Further, the proposal would require a company to describe its policies and procedures, if any, for the identification and management of risks from cybersecurity threats, including whether it considers cybersecurity as part of its business strategy, financial planning and capital allocation. The proposal would also require disclosure about a board's oversight of cybersecurity risk, and management's role and expertise in assessing and managing cybersecurity risk and implementing the company's cybersecurity policies, procedures and strategies, the SEC noted in a fact sheet.

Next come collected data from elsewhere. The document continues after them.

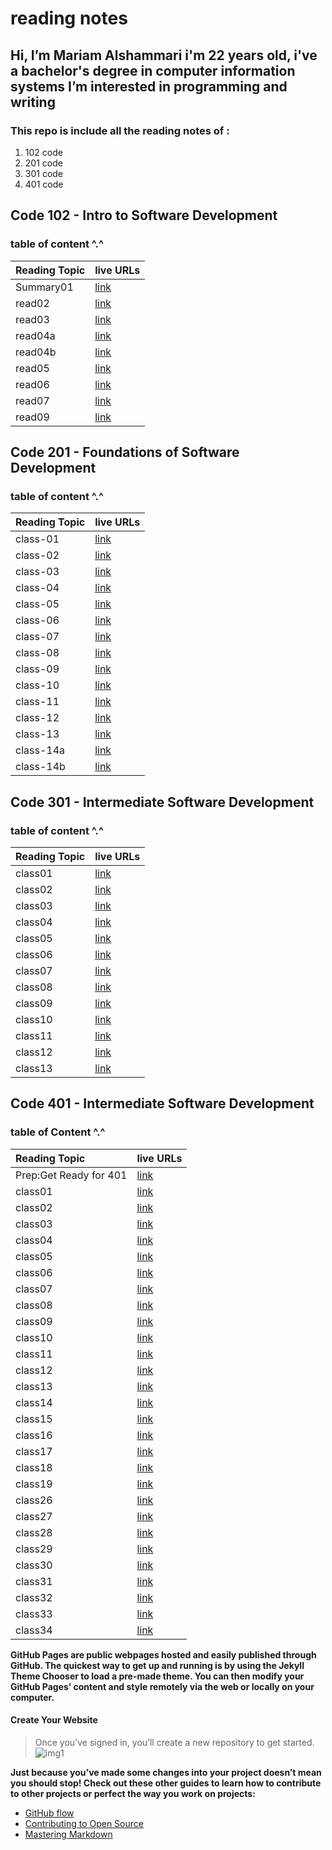 # **reading notes**

## Hi, I’m Mariam Alshammari i'm 22 years old, i've a bachelor's degree in computer information systems I’m interested in programming and writing

### **This repo is include all the reading notes of :**

1. 102 code
2. 201 code
3. 301 code
4. 401 code

## **Code 102 - Intro to Software Development**

### table of content ^.^

| Reading Topic  | live URLs    |
| :------------- | :---------- |
| Summary01      |[link](https://mariamalshammari.github.io/reading-notes2/Summary)|
| read02         |[link](https://mariamalshammari.github.io/reading-notes2/read02) |
| read03         |[link](https://mariamalshammari.github.io/reading-notes2/read03) |
| read04a         |[link](https://mariamalshammari.github.io/reading-notes2/read04a) |
| read04b         |[link](https://mariamalshammari.github.io/reading-notes2/read04b) |
| read05         |[link](https://mariamalshammari.github.io/reading-notes2/read05) |
| read06         |[link](https://mariamalshammari.github.io/reading-notes2/read06) |
| read07         |[link](https://mariamalshammari.github.io/reading-notes2/read07) |
| read09         |[link](https://mariamalshammari.github.io/reading-notes2/read09) |

## **Code 201 - Foundations of Software Development**

### table of content  ^.^

| Reading Topic  | live URLs    |
| :------------- | :---------- |
| class-01         |[link](https://mariamalshammari.github.io/reading-notes/class-01)|
| class-02         |[link](https://mariamalshammari.github.io/reading-notes/class-02) |
| class-03         |[link](https://mariamalshammari.github.io/reading-notes/class-03) |
| class-04         |[link](https://mariamalshammari.github.io/reading-notes/class-04) |
| class-05         |[link](https://mariamalshammari.github.io/reading-notes/class-05) |
| class-06         |[link](https://mariamalshammari.github.io/reading-notes/class-06) |
| class-07         |[link](https://mariamalshammari.github.io/reading-notes/class-07) |
| class-08         |[link](https://mariamalshammari.github.io/reading-notes/class-08) |
| class-09         |[link](https://mariamalshammari.github.io/reading-notes/class-09) |
| class-10         |[link](https://mariamalshammari.github.io/reading-notes/class-10) |
| class-11         |[link](https://mariamalshammari.github.io/reading-notes/class-11) |
| class-12         |[link](https://mariamalshammari.github.io/reading-notes/class-12) |
| class-13         |[link](https://mariamalshammari.github.io/reading-notes/class-13) |
| class-14a         |[link](https://mariamalshammari.github.io/reading-notes/class-14a) |
| class-14b         |[link](https://mariamalshammari.github.io/reading-notes/class-14b) |

## **Code 301 - Intermediate Software Development**

### table of  content ^.^

| Reading Topic  | live URLs    |
| :------------- | :---------- |
| class01        |[link](https://mariamalshammari.github.io/reading-notes/Class01)|
| class02        |[link](https://mariamalshammari.github.io/reading-notes/Class02)|
| class03        |[link](https://mariamalshammari.github.io/reading-notes/Class03)|
| class04        |[link](https://mariamalshammari.github.io/reading-notes/Class04)|
| class05        |[link](https://mariamalshammari.github.io/reading-notes/Class05)|
| class06        |[link](https://mariamalshammari.github.io/reading-notes/Class06)|
| class07        |[link](https://mariamalshammari.github.io/reading-notes/Class07)|
| class08        |[link](https://mariamalshammari.github.io/reading-notes/Class08)|
| class09        |[link](https://mariamalshammari.github.io/reading-notes/Class09)|
| class10        |[link](https://mariamalshammari.github.io/reading-notes/Class10)|
| class11        |[link](https://mariamalshammari.github.io/reading-notes/Class11)|
| class12        |[link](https://mariamalshammari.github.io/reading-notes/Class12)|
| class13        |[link](https://mariamalshammari.github.io/reading-notes/Class13)|

## **Code 401 - Intermediate Software Development**

### table of  Content ^.^

| Reading Topic  | live URLs    |
| :------------- | :---------- |
| Prep:Get Ready for 401        |[link](https://mariamalshammari.github.io/reading-notes/Prep)|
| class01        |[link](https://mariamalshammari.github.io/reading-notes/Class01-401)|
| class02        |[link](https://mariamalshammari.github.io/reading-notes/Class02-401)|
| class03        |[link](https://mariamalshammari.github.io/reading-notes/Class03-401)|
| class04        |[link](https://mariamalshammari.github.io/reading-notes/Class04-401)|
| class05        |[link](https://mariamalshammari.github.io/reading-notes/Class05-401)|
| class06        |[link](https://mariamalshammari.github.io/reading-notes/Class06-401)|
| class07        |[link](https://mariamalshammari.github.io/reading-notes/Class07-401)|
| class08        |[link](https://mariamalshammari.github.io/reading-notes/Class08-401)|
| class09        |[link](https://mariamalshammari.github.io/reading-notes/Class09-401)|
| class10        |[link](https://mariamalshammari.github.io/reading-notes/Class10-401)|
| class11        |[link](https://mariamalshammari.github.io/reading-notes/Class11-401)|
| class12        |[link](https://mariamalshammari.github.io/reading-notes/Class12-401)|
| class13        |[link](https://mariamalshammari.github.io/reading-notes/Class13-401)|
| class14        |[link](https://mariamalshammari.github.io/reading-notes/Class14-401)|
| class15        |[link](https://mariamalshammari.github.io/reading-notes/Class15-401)|
| class16        |[link](https://mariamalshammari.github.io/reading-notes/Class16-401)|
| class17        |[link](https://mariamalshammari.github.io/reading-notes/Class17-401)|
| class18        |[link](https://mariamalshammari.github.io/reading-notes/Class18-401)|
| class19        |[link](https://mariamalshammari.github.io/reading-notes/Class19-401)|
| class26        |[link](https://mariamalshammari.github.io/reading-notes/Class26-401)|
| class27        |[link](https://mariamalshammari.github.io/reading-notes/Class27-401)|
| class28        |[link](https://mariamalshammari.github.io/reading-notes/Class28-401)|
| class29        |[link](https://mariamalshammari.github.io/reading-notes/Class29-401)|
| class30        |[link](https://mariamalshammari.github.io/reading-notes/Class30-401)|
| class31        |[link](https://mariamalshammari.github.io/reading-notes/Class31-401)|
| class32        |[link](https://mariamalshammari.github.io/reading-notes/Class32-401)|
| class33        |[link](https://mariamalshammari.github.io/reading-notes/Class33-401)|
| class34        |[link](https://mariamalshammari.github.io/reading-notes/Class34-401)|

**GitHub Pages are public webpages hosted and easily published through GitHub. The quickest way to get up and running is by using the Jekyll Theme Chooser to load a pre-made theme. You can then modify your GitHub Pages’ content and style remotely via the web or locally on your computer.**

#### Create Your Website

>Once you’ve signed in, you’ll create a new repository to get started.
![img1](https://guides.github.com/features/pages/create-new-repo-button.png)

**Just because you’ve made some changes into your project doesn’t mean you should stop! Check out these other guides to learn how to contribute to other projects or perfect the way you work on projects:**

* [GitHub flow](https://guides.github.com/introduction/flow/)
* [Contributing to Open Source](https://opensource.guide/how-to-contribute/)
* [Mastering Markdown](https://guides.github.com/features/mastering-markdown/)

"Today, cybersecurity is an emerging risk with which public issuers increasingly must contend," SEC Chairman Gary Gensler said in a news release. "Investors want to know more about how issuers are managing those growing risks. A lot of issuers already provide cybersecurity disclosure to investors. I think companies and investors alike would benefit if this information were required in a consistent, comparable and decision-useful manner."
In her dissenting statement, Ms. Peirce said that while the SEC regulates public companies' disclosures, it does not regulate their activities. "While the integration of cybersecurity expertise into corporate decision-making likely is a prudent business decision for nearly all companies, whether, how and when to do so should be left to business — not SEC — judgment," Ms. Peirce said. "Regulators may have a role to play in working with companies on cybersecurity, but we are not the regulators with the necessary expertise."
The comment period will be open for 60 days following publication on the SEC's website or 30 days upon publication in the Federal Register, whichever period is longer.
At a meeting last month, the SEC approved a proposal to require investment advisers and funds to adopt and implement written cybersecurity policies and procedures designed to address cybersecurity risks that could harm clients and investors. The proposed rules would also require advisers to report significant cybersecurity incidents affecting the adviser or its fund or private fund clients to the commission on a new confidential form.